Your assignment:
Return exactly those lines of the material below that fall between the line holding "Die Musik trug" and the line holding "Es kann sehr", inclusive.
[Information — start]
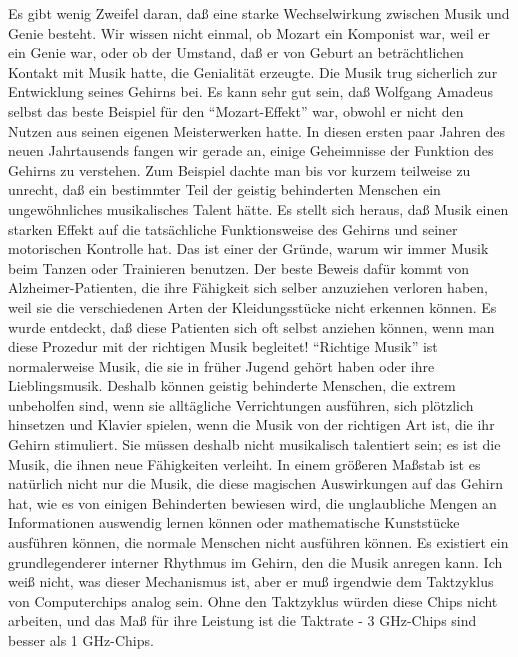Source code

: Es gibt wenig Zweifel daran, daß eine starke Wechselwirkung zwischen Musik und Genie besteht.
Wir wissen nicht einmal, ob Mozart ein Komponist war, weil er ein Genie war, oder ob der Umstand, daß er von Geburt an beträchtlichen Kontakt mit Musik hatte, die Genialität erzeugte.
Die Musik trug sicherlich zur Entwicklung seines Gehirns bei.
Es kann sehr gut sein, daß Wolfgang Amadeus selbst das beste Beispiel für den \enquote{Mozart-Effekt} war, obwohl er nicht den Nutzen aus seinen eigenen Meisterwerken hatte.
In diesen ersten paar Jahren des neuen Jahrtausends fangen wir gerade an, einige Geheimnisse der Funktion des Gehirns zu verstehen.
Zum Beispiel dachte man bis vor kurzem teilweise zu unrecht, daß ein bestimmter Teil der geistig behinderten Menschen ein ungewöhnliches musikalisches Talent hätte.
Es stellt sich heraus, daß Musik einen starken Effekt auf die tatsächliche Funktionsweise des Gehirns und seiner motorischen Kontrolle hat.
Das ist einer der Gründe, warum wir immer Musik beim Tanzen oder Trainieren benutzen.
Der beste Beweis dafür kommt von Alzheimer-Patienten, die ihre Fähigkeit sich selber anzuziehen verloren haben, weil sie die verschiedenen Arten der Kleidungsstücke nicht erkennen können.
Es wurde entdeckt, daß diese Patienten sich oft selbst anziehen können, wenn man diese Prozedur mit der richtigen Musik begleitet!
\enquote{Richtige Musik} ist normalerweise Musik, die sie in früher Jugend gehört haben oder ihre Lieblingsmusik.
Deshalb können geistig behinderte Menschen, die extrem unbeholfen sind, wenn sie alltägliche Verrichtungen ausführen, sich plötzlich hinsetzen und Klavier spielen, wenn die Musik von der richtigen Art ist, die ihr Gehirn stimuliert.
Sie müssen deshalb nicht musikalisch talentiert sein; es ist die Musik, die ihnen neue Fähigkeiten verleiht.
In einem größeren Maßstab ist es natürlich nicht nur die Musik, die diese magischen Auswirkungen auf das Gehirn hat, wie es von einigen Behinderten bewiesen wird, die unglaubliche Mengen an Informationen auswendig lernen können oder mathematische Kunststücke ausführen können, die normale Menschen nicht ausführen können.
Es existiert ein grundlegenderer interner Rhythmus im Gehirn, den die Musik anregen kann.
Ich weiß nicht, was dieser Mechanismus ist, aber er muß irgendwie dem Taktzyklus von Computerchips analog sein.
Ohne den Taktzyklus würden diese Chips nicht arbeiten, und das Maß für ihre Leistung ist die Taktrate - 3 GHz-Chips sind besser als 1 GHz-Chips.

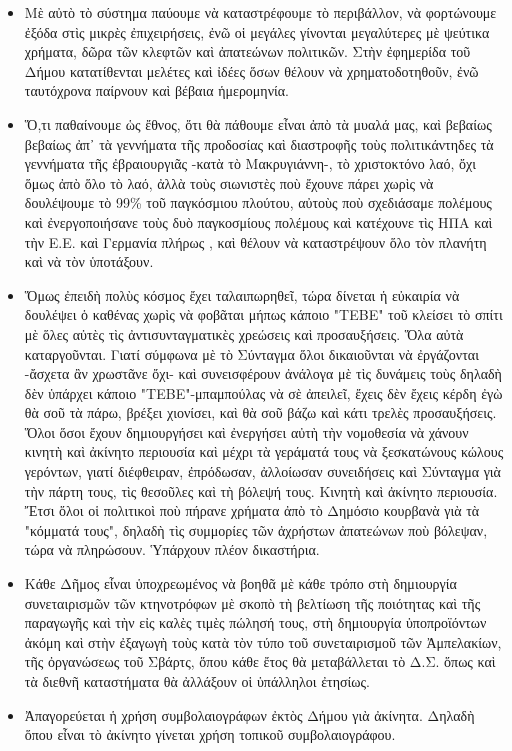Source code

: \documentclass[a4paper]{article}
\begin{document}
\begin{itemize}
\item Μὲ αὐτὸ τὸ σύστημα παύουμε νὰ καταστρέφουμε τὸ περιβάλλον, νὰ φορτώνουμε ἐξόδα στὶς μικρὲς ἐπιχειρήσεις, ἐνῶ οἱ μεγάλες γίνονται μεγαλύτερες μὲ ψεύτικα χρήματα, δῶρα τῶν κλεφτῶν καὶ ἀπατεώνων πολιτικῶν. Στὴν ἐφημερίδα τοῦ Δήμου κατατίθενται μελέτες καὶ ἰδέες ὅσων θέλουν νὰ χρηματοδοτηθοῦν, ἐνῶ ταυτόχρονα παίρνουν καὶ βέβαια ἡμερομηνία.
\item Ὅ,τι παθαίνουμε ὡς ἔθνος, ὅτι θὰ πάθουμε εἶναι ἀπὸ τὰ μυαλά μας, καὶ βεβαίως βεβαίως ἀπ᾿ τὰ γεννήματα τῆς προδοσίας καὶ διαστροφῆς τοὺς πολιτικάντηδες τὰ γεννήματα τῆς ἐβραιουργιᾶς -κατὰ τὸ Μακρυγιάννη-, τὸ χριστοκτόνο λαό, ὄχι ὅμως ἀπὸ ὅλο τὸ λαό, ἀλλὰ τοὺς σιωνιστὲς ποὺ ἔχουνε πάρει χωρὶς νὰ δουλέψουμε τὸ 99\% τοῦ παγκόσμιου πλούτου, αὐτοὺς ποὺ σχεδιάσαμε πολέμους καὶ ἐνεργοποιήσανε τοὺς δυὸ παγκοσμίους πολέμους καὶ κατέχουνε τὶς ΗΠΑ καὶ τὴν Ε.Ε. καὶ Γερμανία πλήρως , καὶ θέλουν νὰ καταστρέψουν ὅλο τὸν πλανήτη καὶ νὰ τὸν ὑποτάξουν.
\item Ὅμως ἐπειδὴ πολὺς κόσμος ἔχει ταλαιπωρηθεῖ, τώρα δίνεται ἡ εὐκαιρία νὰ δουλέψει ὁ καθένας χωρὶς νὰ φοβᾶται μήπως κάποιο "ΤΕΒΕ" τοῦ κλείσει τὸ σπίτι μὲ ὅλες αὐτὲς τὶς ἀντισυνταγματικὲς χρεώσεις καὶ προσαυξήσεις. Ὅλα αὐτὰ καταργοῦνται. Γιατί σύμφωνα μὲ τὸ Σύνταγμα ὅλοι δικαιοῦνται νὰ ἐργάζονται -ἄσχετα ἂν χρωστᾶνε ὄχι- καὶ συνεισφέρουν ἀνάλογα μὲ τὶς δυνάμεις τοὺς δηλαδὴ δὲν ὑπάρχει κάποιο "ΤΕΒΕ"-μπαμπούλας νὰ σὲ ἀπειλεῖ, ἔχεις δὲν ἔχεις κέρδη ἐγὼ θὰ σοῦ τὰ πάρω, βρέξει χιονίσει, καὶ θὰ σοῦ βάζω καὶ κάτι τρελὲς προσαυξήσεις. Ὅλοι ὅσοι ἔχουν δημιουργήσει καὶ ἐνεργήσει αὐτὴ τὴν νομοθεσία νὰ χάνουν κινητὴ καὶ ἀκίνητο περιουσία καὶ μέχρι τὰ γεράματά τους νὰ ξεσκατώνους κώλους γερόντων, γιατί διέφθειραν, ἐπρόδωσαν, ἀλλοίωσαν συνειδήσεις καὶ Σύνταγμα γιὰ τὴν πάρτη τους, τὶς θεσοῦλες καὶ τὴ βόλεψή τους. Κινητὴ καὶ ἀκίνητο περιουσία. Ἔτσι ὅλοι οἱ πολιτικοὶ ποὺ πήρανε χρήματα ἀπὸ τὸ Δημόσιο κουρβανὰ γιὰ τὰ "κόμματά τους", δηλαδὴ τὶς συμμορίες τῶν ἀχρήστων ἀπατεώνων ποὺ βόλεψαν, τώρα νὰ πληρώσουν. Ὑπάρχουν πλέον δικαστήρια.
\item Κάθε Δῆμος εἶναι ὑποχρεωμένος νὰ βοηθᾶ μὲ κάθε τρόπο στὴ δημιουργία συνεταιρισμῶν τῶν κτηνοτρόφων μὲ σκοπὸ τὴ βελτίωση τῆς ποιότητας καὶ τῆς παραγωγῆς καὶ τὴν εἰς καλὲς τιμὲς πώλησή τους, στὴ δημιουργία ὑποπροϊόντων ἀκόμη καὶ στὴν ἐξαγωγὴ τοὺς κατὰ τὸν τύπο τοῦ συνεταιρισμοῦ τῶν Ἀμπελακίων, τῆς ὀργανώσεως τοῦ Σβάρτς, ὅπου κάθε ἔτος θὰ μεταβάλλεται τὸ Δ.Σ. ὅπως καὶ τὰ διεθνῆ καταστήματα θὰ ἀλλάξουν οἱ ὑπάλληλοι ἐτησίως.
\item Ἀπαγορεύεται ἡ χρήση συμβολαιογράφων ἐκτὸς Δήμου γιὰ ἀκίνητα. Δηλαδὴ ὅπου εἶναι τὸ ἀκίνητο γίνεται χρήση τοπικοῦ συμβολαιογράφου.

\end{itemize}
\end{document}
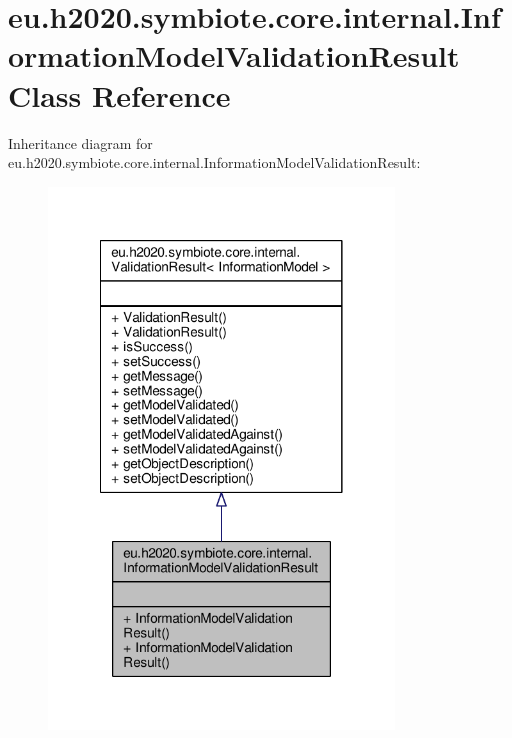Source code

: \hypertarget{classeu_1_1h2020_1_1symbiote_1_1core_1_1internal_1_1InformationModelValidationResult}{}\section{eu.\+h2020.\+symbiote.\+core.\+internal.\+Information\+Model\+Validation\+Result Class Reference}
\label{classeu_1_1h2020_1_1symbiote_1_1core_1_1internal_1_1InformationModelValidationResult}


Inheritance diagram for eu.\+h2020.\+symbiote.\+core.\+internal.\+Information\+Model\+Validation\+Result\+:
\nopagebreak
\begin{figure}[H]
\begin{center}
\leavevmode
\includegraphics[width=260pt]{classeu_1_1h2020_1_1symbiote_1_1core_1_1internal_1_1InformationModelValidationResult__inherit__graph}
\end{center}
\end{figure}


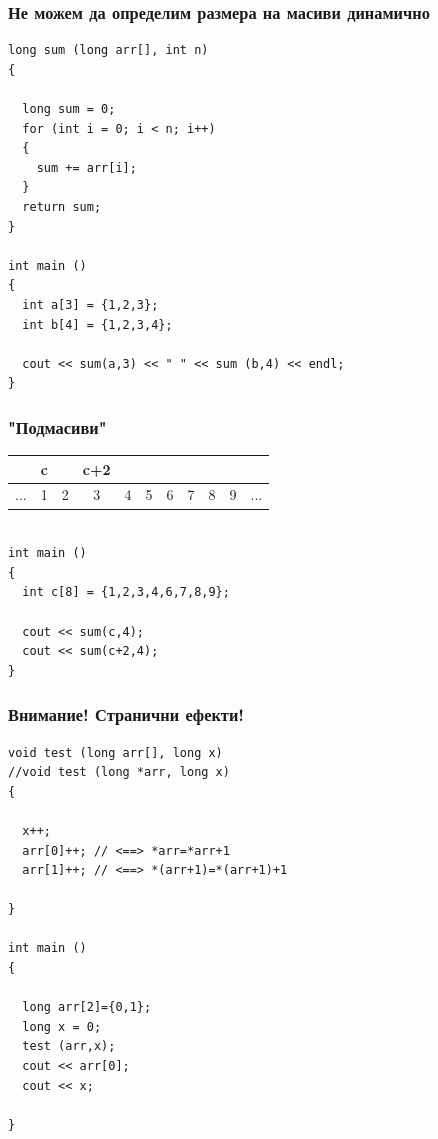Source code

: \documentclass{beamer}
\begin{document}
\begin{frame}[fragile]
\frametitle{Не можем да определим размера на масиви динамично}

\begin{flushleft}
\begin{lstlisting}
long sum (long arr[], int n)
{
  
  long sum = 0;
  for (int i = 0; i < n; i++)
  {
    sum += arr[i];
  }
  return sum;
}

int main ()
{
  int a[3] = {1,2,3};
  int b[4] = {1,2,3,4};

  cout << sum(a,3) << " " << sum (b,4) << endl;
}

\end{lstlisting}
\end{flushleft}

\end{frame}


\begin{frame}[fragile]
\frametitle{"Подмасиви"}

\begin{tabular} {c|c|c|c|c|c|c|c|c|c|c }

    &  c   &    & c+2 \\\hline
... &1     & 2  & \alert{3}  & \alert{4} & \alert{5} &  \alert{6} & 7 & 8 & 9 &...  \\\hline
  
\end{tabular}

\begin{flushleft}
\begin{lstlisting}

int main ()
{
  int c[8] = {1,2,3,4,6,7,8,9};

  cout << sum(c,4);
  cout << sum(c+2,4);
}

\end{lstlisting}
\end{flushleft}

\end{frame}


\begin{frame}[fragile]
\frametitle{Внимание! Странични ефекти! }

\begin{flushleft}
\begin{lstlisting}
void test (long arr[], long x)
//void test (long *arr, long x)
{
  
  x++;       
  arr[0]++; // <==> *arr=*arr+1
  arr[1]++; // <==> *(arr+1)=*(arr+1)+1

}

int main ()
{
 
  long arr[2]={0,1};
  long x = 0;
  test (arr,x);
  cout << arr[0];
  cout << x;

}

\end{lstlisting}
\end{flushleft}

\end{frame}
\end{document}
[Information — finish]
Output for this task:
Die Musik trug sicherlich zur Entwicklung seines Gehirns bei.
Es kann sehr gut sein, daß Wolfgang Amadeus selbst das beste Beispiel für den \enquote{Mozart-Effekt} war, obwohl er nicht den Nutzen aus seinen eigenen Meisterwerken hatte.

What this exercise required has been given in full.